The Lake of Light

By Jack Williamson

In the frozen wastes at the bottom of the world two explorers find a strange pool of white fire—and have a strange adventure.

he roar of the motor rang loud in the frosty air above a desert of ice. The sky above us was a deep purple-blue; the red sun hung like a crimson eye low in the north. Three thousand feet below, through a hazy blue mist of wind-whipped, frozen vapor, was the rugged wilderness of black ice-peaks and blizzard-carved hummocks of snow—a grim, undulating waste, black and yellow, splotched with crystal white. The icy wind howled dismally through the struts. We were flying above the weird ice-mountains of the Enderby quadrant of Antarctica.

That was a perilous flight, across the blizzard-whipped bottom of the world. In all the years of polar exploration by air, since Byrd's memorable flights, this area had never been crossed. The intrepid Britisher, Major Meriden, with the daring American aviatrix whom the world had known as Mildred Cross before she married him, had flown into it nineteen years before—and like many others they had never returned.

Faintly, above the purring drone of the motor, I heard Ray Summers' shout. I drew my gaze from the desolate plateau of ice below and leaned forward. His lean, fur-hooded face was turned back toward me. A mittened hand was pointing, and thin lips moved in words that I did not hear above the roar of the engine and the scream of the wind.

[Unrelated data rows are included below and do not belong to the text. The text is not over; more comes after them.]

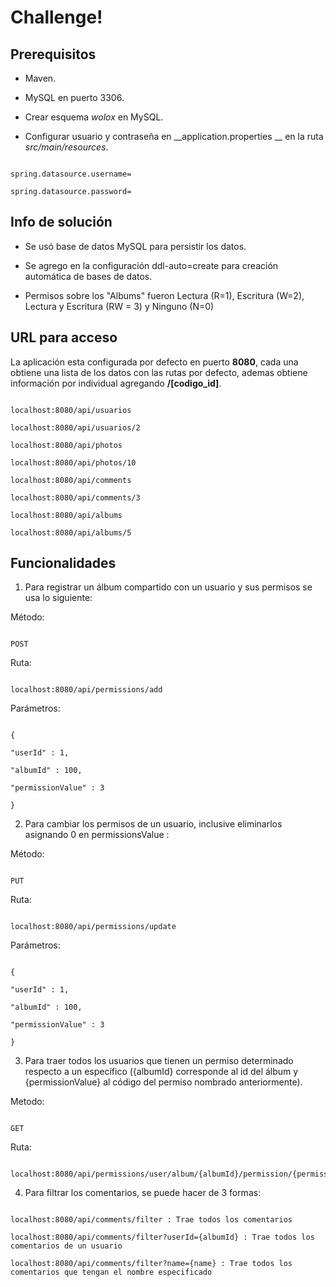 # Challenge!

## Prerequisitos

- Maven.

- MySQL en puerto 3306.

- Crear esquema _wolox_ en MySQL.

- Configurar usuario y contraseña en __application.properties __ en la ruta _src/main/resources_.

```

spring.datasource.username=

spring.datasource.password=

```

## Info de solución

- Se usó base de datos MySQL para persistir los datos.

- Se agrego en la configuración ddl-auto=create para creación automática de bases de datos.

- Permisos sobre los "Albums" fueron Lectura (R=1), Escritura (W=2), Lectura y Escritura (RW = 3) y Ninguno (N=0)

## URL para acceso

La aplicación esta configurada por defecto en puerto __8080__, cada una obtiene una lista de los datos con las rutas por defecto, ademas obtiene información por individual agregando __/[codigo_id]__.

```

localhost:8080/api/usuarios

localhost:8080/api/usuarios/2

localhost:8080/api/photos

localhost:8080/api/photos/10

localhost:8080/api/comments

localhost:8080/api/comments/3

localhost:8080/api/albums

localhost:8080/api/albums/5

```

## Funcionalidades

1. Para registrar un álbum compartido con un usuario y sus permisos se usa lo siguiente:

Método:

```

POST

```

Ruta:

```

localhost:8080/api/permissions/add

```

Parámetros:

```

{

"userId" : 1,

"albumId" : 100,

"permissionValue" : 3

}

```

2. Para cambiar los permisos de un usuario, inclusive eliminarlos asignando 0 en permissionsValue :

Método:

```

PUT

```

Ruta:

```

localhost:8080/api/permissions/update

```

Parámetros:

```

{

"userId" : 1,

"albumId" : 100,

"permissionValue" : 3

}

```

3. Para traer todos los usuarios que tienen un permiso determinado respecto a un específico ({albumId} corresponde al id del álbum y {permissionValue} al código del permiso nombrado anteriormente).

Metodo:

```

GET

```

Ruta:

```

localhost:8080/api/permissions/user/album/{albumId}/permission/{permissionValue}

```

4. Para filtrar los comentarios, se puede hacer de 3 formas:

```

localhost:8080/api/comments/filter : Trae todos los comentarios

localhost:8080/api/comments/filter?userId={albumId} : Trae todos los comentarios de un usuario

localhost:8080/api/comments/filter?name={name} : Trae todos los comentarios que tengan el nombre especificado

```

I turned and looked out to the right, past the shimmering silver disk of the propeller. Under the blue haze of ice-crystals in the air, the ice lay away in a vast undulating plain of black and yellow, broken with splotches of prismatic whiteness, lying away in frozen desolation to the rim of the cold violet sky. Rising against that sky I saw a curious thing.

It was a mountain of fire!

Beyond the desert of ice, a great conical peak pointed straight into the amethystine gloom of the polar heavens. It was brilliantly white, a finger of milky fire, a sharp cone of pure light. It shone with white radiance. It was brighter, far brighter, than is the sacred cone of Fujiyama in the vivid day of Japan.